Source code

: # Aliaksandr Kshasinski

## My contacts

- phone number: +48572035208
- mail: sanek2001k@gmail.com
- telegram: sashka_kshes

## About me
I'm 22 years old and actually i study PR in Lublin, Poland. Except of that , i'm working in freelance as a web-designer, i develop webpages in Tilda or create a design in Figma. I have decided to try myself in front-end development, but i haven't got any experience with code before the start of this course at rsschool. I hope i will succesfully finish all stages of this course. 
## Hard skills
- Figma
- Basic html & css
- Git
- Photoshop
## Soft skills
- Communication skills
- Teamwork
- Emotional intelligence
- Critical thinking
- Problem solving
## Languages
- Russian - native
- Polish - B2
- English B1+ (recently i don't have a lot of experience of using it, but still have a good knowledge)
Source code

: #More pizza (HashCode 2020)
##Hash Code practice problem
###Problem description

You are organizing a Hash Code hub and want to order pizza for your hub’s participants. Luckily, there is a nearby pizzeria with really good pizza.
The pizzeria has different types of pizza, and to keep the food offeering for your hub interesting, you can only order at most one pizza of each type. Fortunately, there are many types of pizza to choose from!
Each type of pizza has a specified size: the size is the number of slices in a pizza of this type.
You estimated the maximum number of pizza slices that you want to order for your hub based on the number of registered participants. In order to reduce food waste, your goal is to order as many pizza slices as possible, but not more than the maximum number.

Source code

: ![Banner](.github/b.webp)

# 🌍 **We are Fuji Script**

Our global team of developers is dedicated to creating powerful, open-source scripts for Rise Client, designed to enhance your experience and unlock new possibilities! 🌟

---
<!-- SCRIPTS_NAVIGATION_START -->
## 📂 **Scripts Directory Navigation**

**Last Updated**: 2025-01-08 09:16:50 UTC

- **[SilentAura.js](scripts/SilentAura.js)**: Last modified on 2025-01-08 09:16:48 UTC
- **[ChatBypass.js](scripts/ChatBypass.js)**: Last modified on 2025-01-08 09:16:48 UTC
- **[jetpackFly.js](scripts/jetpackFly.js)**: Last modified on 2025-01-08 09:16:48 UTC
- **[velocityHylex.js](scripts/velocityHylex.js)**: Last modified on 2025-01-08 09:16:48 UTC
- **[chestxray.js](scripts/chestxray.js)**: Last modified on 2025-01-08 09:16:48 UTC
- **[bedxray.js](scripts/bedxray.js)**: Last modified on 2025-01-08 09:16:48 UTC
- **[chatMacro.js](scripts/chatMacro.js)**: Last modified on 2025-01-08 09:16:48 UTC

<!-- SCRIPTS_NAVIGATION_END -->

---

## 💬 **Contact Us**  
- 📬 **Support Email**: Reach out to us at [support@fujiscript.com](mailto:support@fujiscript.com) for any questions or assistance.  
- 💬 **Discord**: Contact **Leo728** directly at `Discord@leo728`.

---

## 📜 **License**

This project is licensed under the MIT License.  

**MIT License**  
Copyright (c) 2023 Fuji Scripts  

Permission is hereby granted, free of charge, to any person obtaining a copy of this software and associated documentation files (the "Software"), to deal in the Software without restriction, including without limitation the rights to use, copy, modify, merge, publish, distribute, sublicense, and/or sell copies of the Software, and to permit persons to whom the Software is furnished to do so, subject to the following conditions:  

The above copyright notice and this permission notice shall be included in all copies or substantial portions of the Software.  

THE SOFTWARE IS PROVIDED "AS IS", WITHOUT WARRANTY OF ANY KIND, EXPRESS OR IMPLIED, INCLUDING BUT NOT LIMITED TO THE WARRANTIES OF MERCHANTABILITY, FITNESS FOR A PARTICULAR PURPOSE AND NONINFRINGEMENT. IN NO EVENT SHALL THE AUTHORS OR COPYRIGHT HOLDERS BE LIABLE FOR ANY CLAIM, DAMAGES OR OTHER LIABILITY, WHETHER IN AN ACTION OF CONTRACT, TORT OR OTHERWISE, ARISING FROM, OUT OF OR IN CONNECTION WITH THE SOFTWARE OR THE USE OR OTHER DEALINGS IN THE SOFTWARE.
========
> [REQUIREMENT]:
All records are to be written out exactly.

> [EXPECTED OUTPUT]:
Source code

: # Aliaksandr Kshasinski

## My contacts

- phone number: +48572035208
- mail: sanek2001k@gmail.com
- telegram: sashka_kshes

## About me
I'm 22 years old and actually i study PR in Lublin, Poland. Except of that , i'm working in freelance as a web-designer, i develop webpages in Tilda or create a design in Figma. I have decided to try myself in front-end development, but i haven't got any experience with code before the start of this course at rsschool. I hope i will succesfully finish all stages of this course. 
## Hard skills
- Figma
- Basic html & css
- Git
- Photoshop
## Soft skills
- Communication skills
- Teamwork
- Emotional intelligence
- Critical thinking
- Problem solving
## Languages
- Russian - native
- Polish - B2
- English B1+ (recently i don't have a lot of experience of using it, but still have a good knowledge)
Source code

: #More pizza (HashCode 2020)
##Hash Code practice problem
###Problem description

You are organizing a Hash Code hub and want to order pizza for your hub’s participants. Luckily, there is a nearby pizzeria with really good pizza.
The pizzeria has different types of pizza, and to keep the food offeering for your hub interesting, you can only order at most one pizza of each type. Fortunately, there are many types of pizza to choose from!
Each type of pizza has a specified size: the size is the number of slices in a pizza of this type.
You estimated the maximum number of pizza slices that you want to order for your hub based on the number of registered participants. In order to reduce food waste, your goal is to order as many pizza slices as possible, but not more than the maximum number.

Source code

: ![Banner](.github/b.webp)

# 🌍 **We are Fuji Script**

Our global team of developers is dedicated to creating powerful, open-source scripts for Rise Client, designed to enhance your experience and unlock new possibilities! 🌟

---
<!-- SCRIPTS_NAVIGATION_START -->
## 📂 **Scripts Directory Navigation**

**Last Updated**: 2025-01-08 09:16:50 UTC

- **[SilentAura.js](scripts/SilentAura.js)**: Last modified on 2025-01-08 09:16:48 UTC
- **[ChatBypass.js](scripts/ChatBypass.js)**: Last modified on 2025-01-08 09:16:48 UTC
- **[jetpackFly.js](scripts/jetpackFly.js)**: Last modified on 2025-01-08 09:16:48 UTC
- **[velocityHylex.js](scripts/velocityHylex.js)**: Last modified on 2025-01-08 09:16:48 UTC
- **[chestxray.js](scripts/chestxray.js)**: Last modified on 2025-01-08 09:16:48 UTC
- **[bedxray.js](scripts/bedxray.js)**: Last modified on 2025-01-08 09:16:48 UTC
- **[chatMacro.js](scripts/chatMacro.js)**: Last modified on 2025-01-08 09:16:48 UTC

<!-- SCRIPTS_NAVIGATION_END -->

---

## 💬 **Contact Us**  
- 📬 **Support Email**: Reach out to us at [support@fujiscript.com](mailto:support@fujiscript.com) for any questions or assistance.  
- 💬 **Discord**: Contact **Leo728** directly at `Discord@leo728`.

---

## 📜 **License**

This project is licensed under the MIT License.  

**MIT License**  
Copyright (c) 2023 Fuji Scripts  

Permission is hereby granted, free of charge, to any person obtaining a copy of this software and associated documentation files (the "Software"), to deal in the Software without restriction, including without limitation the rights to use, copy, modify, merge, publish, distribute, sublicense, and/or sell copies of the Software, and to permit persons to whom the Software is furnished to do so, subject to the following conditions:  

The above copyright notice and this permission notice shall be included in all copies or substantial portions of the Software.  

THE SOFTWARE IS PROVIDED "AS IS", WITHOUT WARRANTY OF ANY KIND, EXPRESS OR IMPLIED, INCLUDING BUT NOT LIMITED TO THE WARRANTIES OF MERCHANTABILITY, FITNESS FOR A PARTICULAR PURPOSE AND NONINFRINGEMENT. IN NO EVENT SHALL THE AUTHORS OR COPYRIGHT HOLDERS BE LIABLE FOR ANY CLAIM, DAMAGES OR OTHER LIABILITY, WHETHER IN AN ACTION OF CONTRACT, TORT OR OTHERWISE, ARISING FROM, OUT OF OR IN CONNECTION WITH THE SOFTWARE OR THE USE OR OTHER DEALINGS IN THE SOFTWARE.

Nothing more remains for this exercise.